Media » Accelerating access to treatment for children with HIV must be a public health priority

Accelerating access to treatment for children with HIV must be a public health priority

A message from Charles Gore, Executive Director, The Medicines Patent Pool – World AIDS Day 2018 

This time last year, global agencies, including the World Health Organization (WHO), Elizabeth Glaser Pediatric AIDS Foundation and UNAIDS, joined key stakeholders for a High-Level Dialogue on Scaling Up Early Diagnosis and Treatment of Children and Adolescents, convened by the Vatican. The meeting discussed reducing mortality among children living with HIV and, through the resulting action plan, committed to prioritising the development of child-friendly formulations of antiretroviral drugs (ARVs).

The Medicines Patent Pool (MPP) will be participating in the follow-up meeting – also at the Vatican – on 5-6 December 2019. HIV in children remains one of the world’s urgent public health crises. Latest data show that there are an unacceptable 1.8 million children under the age of 15 years of age living with HIV. Three hundred children die of the virus every day.[1] Although approximately 936,000 children were on antiretroviral therapy in 2017, there were still 180,000 new infections in the same year, despite the success of prevention of mother to child transmission programmes.[2]  But this is not just a disease of numbers. Each statistic represents personal stories of the impact on families and their communities – and a devastating waste of life.

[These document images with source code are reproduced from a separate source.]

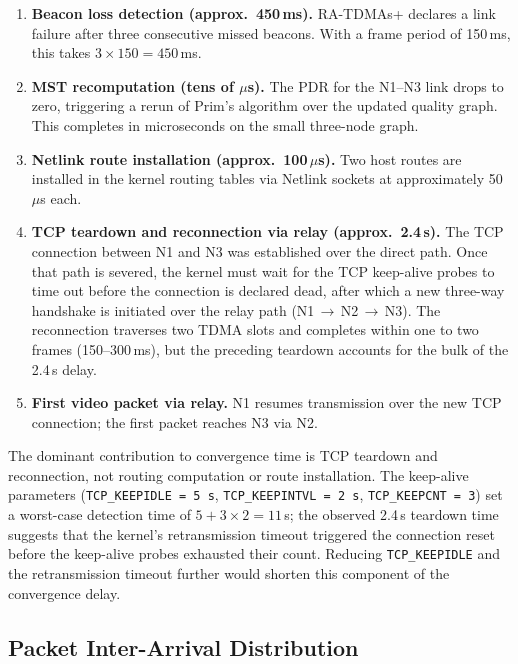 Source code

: \begin{enumerate}
  \item \textbf{Beacon loss detection (approx.\ 450\,ms).}
  RA-TDMAs+ declares a link failure after three consecutive missed beacons.
  With a frame period of 150\,ms, this takes $3 \times 150 = 450$\,ms.

  \item \textbf{MST recomputation (tens of $\mu$s).}
  The PDR for the N1--N3 link drops to zero, triggering a rerun of Prim's
  algorithm over the updated quality graph. This completes in microseconds
  on the small three-node graph.

  \item \textbf{Netlink route installation (approx.\ 100\,$\mu$s).}
  Two host routes are installed in the kernel routing tables via Netlink
  sockets at approximately 50\,$\mu$s each.

  \item \textbf{TCP teardown and reconnection via relay (approx.\ 2.4\,s).}
  The TCP connection between N1 and N3 was established over the direct path.
  Once that path is severed, the kernel must wait for the TCP keep-alive
  probes to time out before the connection is declared dead, after which
  a new three-way handshake is initiated over the relay path
  (N1\,$\to$\,N2\,$\to$\,N3). The reconnection traverses two TDMA slots
  and completes within one to two frames (150--300\,ms), but the preceding
  teardown accounts for the bulk of the 2.4\,s delay.

  \item \textbf{First video packet via relay.}
  N1 resumes transmission over the new TCP connection; the first packet
  reaches N3 via N2.
\end{enumerate}

The dominant contribution to convergence time is TCP teardown and
reconnection, not routing computation or route installation. The
keep-alive parameters (\texttt{TCP\_KEEPIDLE = 5\,s},
\texttt{TCP\_KEEPINTVL = 2\,s}, \texttt{TCP\_KEEPCNT = 3}) set a
worst-case detection time of $5 + 3 \times 2 = 11$\,s; the observed
2.4\,s teardown time suggests that the kernel's retransmission timeout
triggered the connection reset before the keep-alive probes exhausted
their count. Reducing \texttt{TCP\_KEEPIDLE} and the retransmission
timeout further would shorten this component of the convergence delay.

\subsection{Packet Inter-Arrival Distribution}
\label{subsec:res-ia}

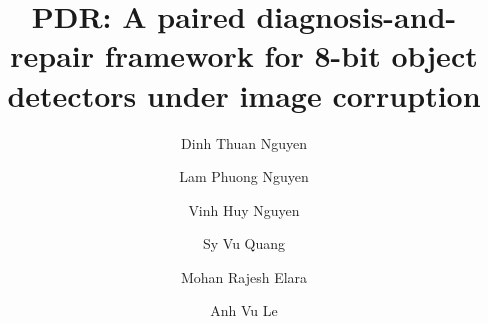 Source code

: \documentclass[a4paper,fleqn]{cas-dc}
\def\corref#1{}%
\def\orcidlink#1{}%
\begin{document}
\begin{titlepage}

\title[mode=title]{PDR: A paired diagnosis-and-repair framework for 8-bit object detectors under image corruption}
\author[mymainaddress]{Dinh Thuan Nguyen\orcidlink{0009-0008-6467-203X}}
\author[mymainaddress]{Lam Phuong Nguyen\orcidlink{0009-0007-3439-5871}}
\author[mysecondaryaddress]{Vinh Huy Nguyen\orcidlink{0009-0006-0878-9714}}
\author[mythirdaddress]{Sy Vu Quang}
\author[fourthaddress]{Mohan Rajesh Elara\orcidlink{0000-0001-6504-1530}}
\author[mythirdaddress]{Anh Vu Le\orcidlink{0000-0002-4804-7540}\corref{mycorrespondingauthor}}

\address[mymainaddress]{Faculty of Electrical and Electronics Engineering, Ton Duc Thang University, Ho Chi Minh City, Vietnam}
\address[mysecondaryaddress]{Center of Visualization and Simulation, Duy Tan University, Da Nang, Vietnam}
\address[mythirdaddress]{Advanced Intelligent Technology Research Group, Faculty of Electrical and Electronics Engineering, Ton Duc Thang University, 19 Nguyen Huu Tho Street, Tan Phong Ward, District 7, Ho Chi Minh City 700000, Vietnam}
\address[fourthaddress]{ROAR Lab, Engineering Product Development, Singapore University of Technology and Design, Singapore}


\end{titlepage}
\end{document}

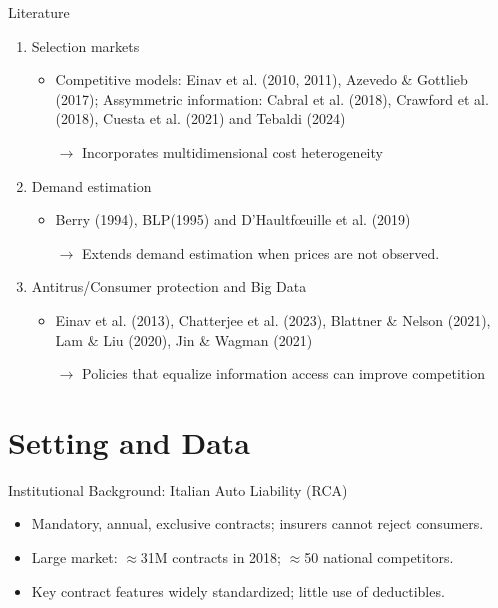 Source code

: \documentclass[10pt,aspectratio=169]{beamer}
\begin{document}
\begin{frame}{Literature}
\begin{enumerate}
  \item Selection markets 
  \begin{itemize}
    \item Competitive models: Einav et al. (2010, 2011), Azevedo \& Gottlieb (2017); Assymmetric information: Cabral et al. (2018), Crawford et al. (2018), Cuesta et al. (2021) and Tebaldi (2024)
    
    $\rightarrow$ Incorporates multidimensional cost heterogeneity
  \end{itemize}
  \item Demand estimation 
  \begin{itemize}
    \item Berry (1994),  BLP(1995) and  D'Haultfœuille et al. (2019) 
    
    $\rightarrow$ Extends demand estimation when prices are not observed. 
  \end{itemize}
  
  \item Antitrus/Consumer protection and Big Data  
  \begin{itemize}
    \item Einav et al. (2013), Chatterjee et al. (2023), Blattner \& Nelson (2021), Lam \& Liu (2020), Jin \& Wagman (2021)
    
    $\rightarrow$ Policies that equalize information access can improve competition
  \end{itemize}
\end{enumerate}
\end{frame}


 
\section{Setting and Data}

\begin{frame}{Institutional Background: Italian Auto Liability (RCA)}
\justifying
\begin{itemize}
  \item Mandatory, annual, exclusive contracts; insurers cannot reject consumers.
  \item Large market: $\approx$31M contracts in 2018; $\approx$50 national competitors.
  \item Key contract features widely standardized; little use of deductibles.
\end{itemize}
\end{frame}
\end{document}
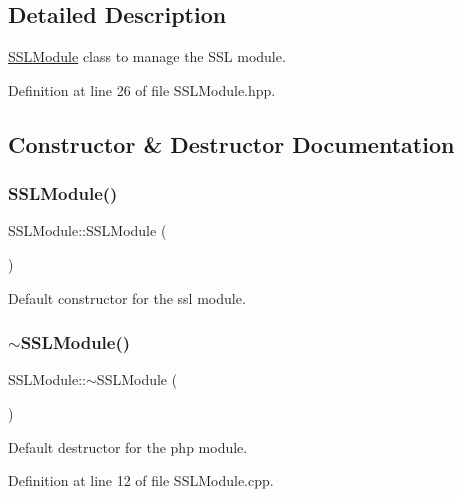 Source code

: \subsection{Detailed Description}
\hyperlink{class_s_s_l_module}{S\+S\+L\+Module} class to manage the S\+SL module. 

Definition at line 26 of file S\+S\+L\+Module.\+hpp.



\subsection{Constructor \& Destructor Documentation}
\mbox{\label{class_s_s_l_module_aff377c899776ca1e5ec94bb4b37e01db}} 
\subsubsection{\texorpdfstring{S\+S\+L\+Module()}{SSLModule()}}
{\footnotesize\ttfamily S\+S\+L\+Module\+::\+S\+S\+L\+Module (\begin{DoxyParamCaption}{ }\end{DoxyParamCaption})\hspace{0.3cm}{\ttfamily [default]}}



Default constructor for the ssl module. 

\mbox{\label{class_s_s_l_module_a9d8061dd774544fb6eee57803b17f83d}} 
\subsubsection{\texorpdfstring{$\sim$\+S\+S\+L\+Module()}{~SSLModule()}}
{\footnotesize\ttfamily S\+S\+L\+Module\+::$\sim$\+S\+S\+L\+Module (\begin{DoxyParamCaption}{ }\end{DoxyParamCaption})}



Default destructor for the php module. 



Definition at line 12 of file S\+S\+L\+Module.\+cpp.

Treatment options for HIV-positive children are insufficient. More investment and efforts to develop effective child-friendly versions are needed. Current versions are difficult to administer, especially in younger children, and can have toxic side effects, seriously undermining treatment initiation and attempts to suppress the virus. Better paediatric formulations would save hundreds of lives every day. And yet…the world lags behind in developing them.

The action plan from the meeting in Rome acknowledges this reality and states “an improved first-line therapy for children under three years of age would be safe, easy to administer, well-tolerated and palatable, heat-stable, readily dispersible, and dosed once daily or less.”

In that same plan, the MPP committed to continue facilitating access to the best available medicines for children through intellectual property and knowledge sharing, and through its work with the pharmaceutical industry and public health stakeholders. In the short-term, this commitment translates in our work with licensees to deliver paediatric formulations identified by WHO. To date, we have licensed 13 ARVs, four of them for children. In the longer-term, the MPP will continue reaching the necessary agreements to ensure newer priority products are made available as quickly as possible.

In 2019, new paediatric formulations from the pharmaceutical industry, some of them developed by MPP sub-licensees, will be submitted for regulatory approval or will be entering the market. For example, new formulations of lopinavir/ritonavir, including a ‘four in one’ combination with abacavir and lamivudine; the fixed dose combination composed of abacavir/lamivudine/efavirenz; and the first dispersible tablets of dolutegravir. These products should contribute to better implementation of the WHO treatment guidelines, simplifying the regimens in some cases or providing formulations that are better adapted for children.

However, new products mean new challenges regarding how the transition to updated treatments is made. For example, how to ensure that countries adapt their treatment guidelines; that treatment providers become familiar with the new therapies and are trained in dispensing them; that parents and families support the transition; and that HIV programmes are able to absorb and deliver the changes. Traditional barriers to access in low- and middle-income countries (LMICs) must also be factored in: chronic poverty, weak healthcare infrastructure, stigma and discrimination.

On 5-6 December, I will be joining a follow-up meeting convened once more by the Vatican where our partners will be addressing why children continue to be an after-thought in the HIV response and to follow through on the commitments made last year. This meeting is a critical opportunity to prioritise children in an accelerated HIV response. It’s an opportunity that must not be missed.